He'd claim it was all due to his own talent."

"Well, he's not such a bad draughtsman. I hired him for the paper I was editing."

"And what paper was that?"

From his satchel, Mendel produced a few dog-eared copies of
The Biting Fly
.

"This is the one we made in the camp at Banhida. It's not as funny as the one we wrote when we were posted in Subcarpathia and Transylvania, but that one got us kicked out of our company. We were made to eat our words, in fact. Twenty pages of them apiece."

For the first time, Frigyes Eppler's expression grew serious; he looked carefully at Andras and Mendel, and then sat down at his managing editor's desk to page through
The
Biting Fly
. After reading for a while in silence, he glanced up at Mendel and gave a low chuckle. "I recognize your work," he said. "You were the one writing that man-about-town column for the
Evening Courier
. A smart political instrument dressed up as a young good-for-nothing's good-for-nothing ravings. But you were pretty sharp, weren't you?"

Mendel smiled. "At my worst."

"Tell me something," Eppler said in a lowered tone. "Just what are you doing here? This paper doesn't represent the leading edge of modern thought, you know."

"With all respect, sir, we might ask you the same question," Mendel said.

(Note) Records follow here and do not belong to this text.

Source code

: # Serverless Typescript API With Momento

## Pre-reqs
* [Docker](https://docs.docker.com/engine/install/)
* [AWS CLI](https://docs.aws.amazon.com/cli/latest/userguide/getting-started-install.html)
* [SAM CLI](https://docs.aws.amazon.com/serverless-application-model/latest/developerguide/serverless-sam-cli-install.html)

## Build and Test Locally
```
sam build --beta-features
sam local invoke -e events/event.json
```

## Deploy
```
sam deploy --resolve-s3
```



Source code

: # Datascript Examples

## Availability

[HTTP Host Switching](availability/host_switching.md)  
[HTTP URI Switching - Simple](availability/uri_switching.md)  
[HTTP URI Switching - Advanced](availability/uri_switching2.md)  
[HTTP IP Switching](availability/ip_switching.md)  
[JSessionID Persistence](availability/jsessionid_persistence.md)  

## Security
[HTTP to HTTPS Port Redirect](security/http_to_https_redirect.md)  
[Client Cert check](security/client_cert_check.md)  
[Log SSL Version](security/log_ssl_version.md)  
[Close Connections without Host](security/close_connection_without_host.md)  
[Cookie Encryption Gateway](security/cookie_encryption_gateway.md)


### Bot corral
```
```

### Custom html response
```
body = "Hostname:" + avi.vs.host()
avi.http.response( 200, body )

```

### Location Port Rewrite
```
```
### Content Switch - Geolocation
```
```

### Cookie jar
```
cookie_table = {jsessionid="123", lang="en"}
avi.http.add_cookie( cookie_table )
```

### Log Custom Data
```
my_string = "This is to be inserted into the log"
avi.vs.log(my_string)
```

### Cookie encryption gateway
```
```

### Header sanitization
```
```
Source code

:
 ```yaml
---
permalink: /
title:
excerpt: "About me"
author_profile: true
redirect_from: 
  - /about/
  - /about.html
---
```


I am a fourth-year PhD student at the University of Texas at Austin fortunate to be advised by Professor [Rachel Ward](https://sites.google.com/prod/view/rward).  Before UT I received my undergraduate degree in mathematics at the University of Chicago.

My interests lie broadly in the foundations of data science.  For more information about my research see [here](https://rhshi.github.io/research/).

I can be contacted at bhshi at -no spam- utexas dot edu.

Eppler massaged the sallow dome of his head with one hand. "A man doesn't always find himself where he wants to be," he said. "I was at the
Pesti Naplo
for a while, but they let some of us go. By which you understand what I mean." He let out an unhappy laugh that was half wheeze; he was an inveterate smoker. "At least I stayed out of the Munkaszolgalat. I'm lucky they didn't send me to the Eastern Front, just to make an example of me. In any case, to put it simply, I had to keep body and soul together--an old habit, you might say--so when a position opened here, I took it. Better than singing in the street for my bread."

"Which is what we'll be doing soon," Mendel said. "Unless we find some work."

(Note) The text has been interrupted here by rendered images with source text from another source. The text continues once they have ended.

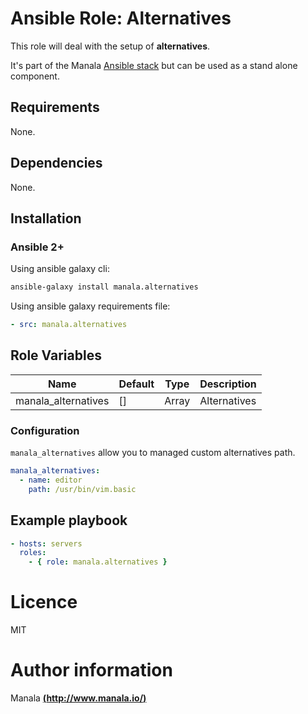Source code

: # Ansible Role: Alternatives

This role will deal with the setup of __alternatives__.

It's part of the Manala <a href="http://www.manala.io" target="_blank">Ansible stack</a> but can be used as a stand alone component.

## Requirements

None.

## Dependencies

None.

## Installation

### Ansible 2+

Using ansible galaxy cli:

```bash
ansible-galaxy install manala.alternatives
```

Using ansible galaxy requirements file:

```yaml
- src: manala.alternatives
```

## Role Variables

| Name                 | Default| Type  | Description   |
|--------------------- |------- |------ |-------------  |
| manala_alternatives  | []     | Array | Alternatives  |

### Configuration

`manala_alternatives` allow you to managed custom alternatives path.

```yaml
manala_alternatives:
  - name: editor
    path: /usr/bin/vim.basic
```

## Example playbook

```yaml
- hosts: servers
  roles:
    - { role: manala.alternatives }
```

# Licence

MIT

# Author information

Manala [**(http://www.manala.io/)**](http://www.manala.io)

"Well, I can't say I recommend this place," Eppler said. "As you may have gathered, I don't always see eye to eye with the rest of the editorial staff. I'm supposed to be the chief, but, as you witnessed, my managing editor often ends up managing me."

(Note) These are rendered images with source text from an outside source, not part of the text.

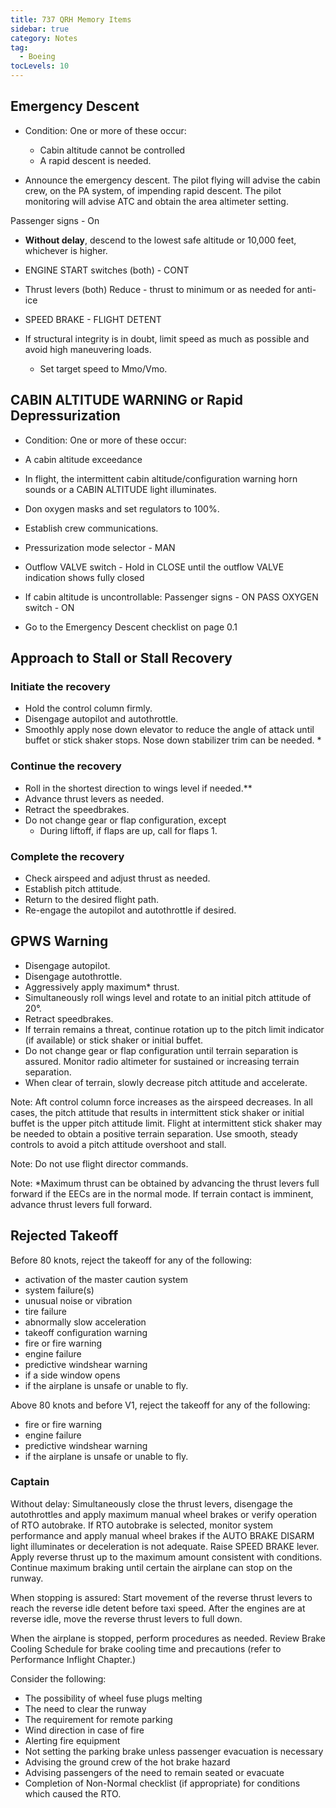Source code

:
 ```yaml
---
title: 737 QRH Memory Items
sidebar: true
category: Notes
tag:
  - Boeing
tocLevels: 10
---
```


## Emergency Descent

- Condition: One or more of these occur:

  - Cabin altitude cannot be controlled
  - A rapid descent is needed.

- Announce the emergency descent. The pilot flying will advise the cabin crew, on the PA system, of impending rapid descent. The pilot monitoring will advise ATC and obtain the area altimeter setting.

Passenger signs - On

- **Without delay**, descend to the lowest safe altitude or 10,000 feet, whichever is higher.

- ENGINE START switches (both) - CONT

- Thrust levers (both) Reduce - thrust to minimum or as needed for anti-ice

- SPEED BRAKE - FLIGHT DETENT

- If structural integrity is in doubt, limit speed as much as possible and avoid high maneuvering loads.

  - Set target speed to Mmo/Vmo.

<AudioPlayer src= "/Boeing/737QRH-Memory-Items/Emergency Descent.mp3"></AudioPlayer>

## CABIN ALTITUDE WARNING or Rapid Depressurization

- Condition: One or more of these occur:
- A cabin altitude exceedance
- In flight, the intermittent cabin altitude/configuration warning horn sounds or a CABIN ALTITUDE light illuminates.

- Don oxygen masks and set regulators to 100%.
- Establish crew communications.
- Pressurization mode selector - MAN
- Outflow VALVE switch - Hold in CLOSE until the outflow VALVE indication shows fully closed
- If cabin altitude is uncontrollable:
  Passenger signs - ON
  PASS OXYGEN switch - ON
- Go to the Emergency Descent checklist on page 0.1

<AudioPlayer src= "/Boeing/737QRH-Memory-Items/CABIN ALTITUDE WARNING or Rapid Depressurization.mp3"></AudioPlayer>

## Approach to Stall or Stall Recovery

### Initiate the recovery

- Hold the control column firmly.
- Disengage autopilot and autothrottle.
- Smoothly apply nose down elevator to reduce the angle of attack until buffet or stick shaker stops. Nose down stabilizer trim can be needed. \*

### Continue the recovery

- Roll in the shortest direction to wings level if needed.\*\*
- Advance thrust levers as needed.
- Retract the speedbrakes.
- Do not change gear or flap configuration, except
  - During liftoff, if flaps are up, call for flaps 1.

### Complete the recovery

- Check airspeed and adjust thrust as
  needed.
- Establish pitch attitude.
- Return to the desired flight path.
- Re-engage the autopilot and autothrottle if desired.

<AudioPlayer src= "/Boeing/737QRH-Memory-Items/Approach to Stall or Stall Recovery.mp3"></AudioPlayer>

## GPWS Warning

- Disengage autopilot.
- Disengage autothrottle.
- Aggressively apply maximum\* thrust.
- Simultaneously roll wings level and rotate to an initial pitch attitude of 20°.
- Retract speedbrakes.
- If terrain remains a threat, continue rotation up to the pitch limit indicator (if available) or stick shaker or initial buffet.
- Do not change gear or flap configuration until terrain separation is assured. Monitor radio altimeter for sustained or increasing terrain separation.
- When clear of terrain, slowly decrease pitch attitude and accelerate.

Note: Aft control column force increases as the airspeed decreases. In all cases, the pitch attitude that results in intermittent stick shaker or initial buffet is the upper pitch attitude limit. Flight at intermittent stick shaker may be needed to obtain a positive terrain separation. Use smooth, steady controls to avoid a pitch attitude overshoot and stall.

Note: Do not use flight director commands.

Note: \*Maximum thrust can be obtained by advancing the thrust levers full forward if the EECs are in the normal mode. If terrain contact is imminent, advance thrust levers full forward.

<AudioPlayer src= "/Boeing/737QRH-Memory-Items/GPWS Warning.mp3"></AudioPlayer>

## Rejected Takeoff

Before 80 knots, reject the takeoff for any of the following:

- activation of the master caution system
- system failure(s)
- unusual noise or vibration
- tire failure
- abnormally slow acceleration
- takeoff configuration warning
- fire or fire warning
- engine failure
- predictive windshear warning
- if a side window opens
- if the airplane is unsafe or unable to fly.

Above 80 knots and before V1, reject the takeoff for any of the following:

- fire or fire warning
- engine failure
- predictive windshear warning
- if the airplane is unsafe or unable to fly.

<AudioPlayer src= "/Boeing/737QRH-Memory-Items/Reject Take Items.mp3"></AudioPlayer>

### Captain

Without delay:
Simultaneously close the thrust levers, disengage the autothrottles and apply maximum manual wheel brakes or verify operation of RTO autobrake.
If RTO autobrake is selected, monitor system performance and apply manual wheel brakes if the AUTO BRAKE DISARM light illuminates or deceleration is not adequate.
Raise SPEED BRAKE lever.
Apply reverse thrust up to the maximum amount consistent with conditions.
Continue maximum braking until certain the airplane can stop on the runway.

When stopping is assured:
Start movement of the reverse thrust levers to reach the reverse idle detent before taxi speed.
After the engines are at reverse idle, move the reverse thrust levers to full down.

When the airplane is stopped, perform procedures as needed.
Review Brake Cooling Schedule for brake cooling time and precautions (refer to Performance Inflight Chapter.)

Consider the following:

- The possibility of wheel fuse plugs melting
- The need to clear the runway
- The requirement for remote parking
- Wind direction in case of fire
- Alerting fire equipment
- Not setting the parking brake unless passenger evacuation is necessary
- Advising the ground crew of the hot brake hazard
- Advising passengers of the need to remain seated or evacuate
- Completion of Non-Normal checklist (if appropriate) for conditions which caused the RTO.

<AudioPlayer src= "/Boeing/737QRH-Memory-Items/Rejected Takeoff Captain.mp3"></AudioPlayer>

"Perhaps you could use someone to take your side," Andras said.

"If I were to hire you, Levi, it wouldn't be to take sides. It would be to get a job done, just as when you were fresh from gimnazium."

"I've learned a thing or two since then."

"I'm sure you have. And your friend here seems an interesting fellow. I can't say, Horovitz, that I would have hired you on the basis of your
Biting Fly
, but I did follow your column for a time."

"I'm

flattered."

"Don't be. I read every rag in this town. I consider it my job."

"Do you think you can find something for us?" Mendel asked. "I hate to be blunt, but someone's got to be. Levi here has a son to look out for."

"A son! Good God. If you've got a son, Levi, then I'm an old man." He sighed and hitched up his trousers. "What the hell, boys. Come to work here if you want to work so badly. I'll dig something up for you."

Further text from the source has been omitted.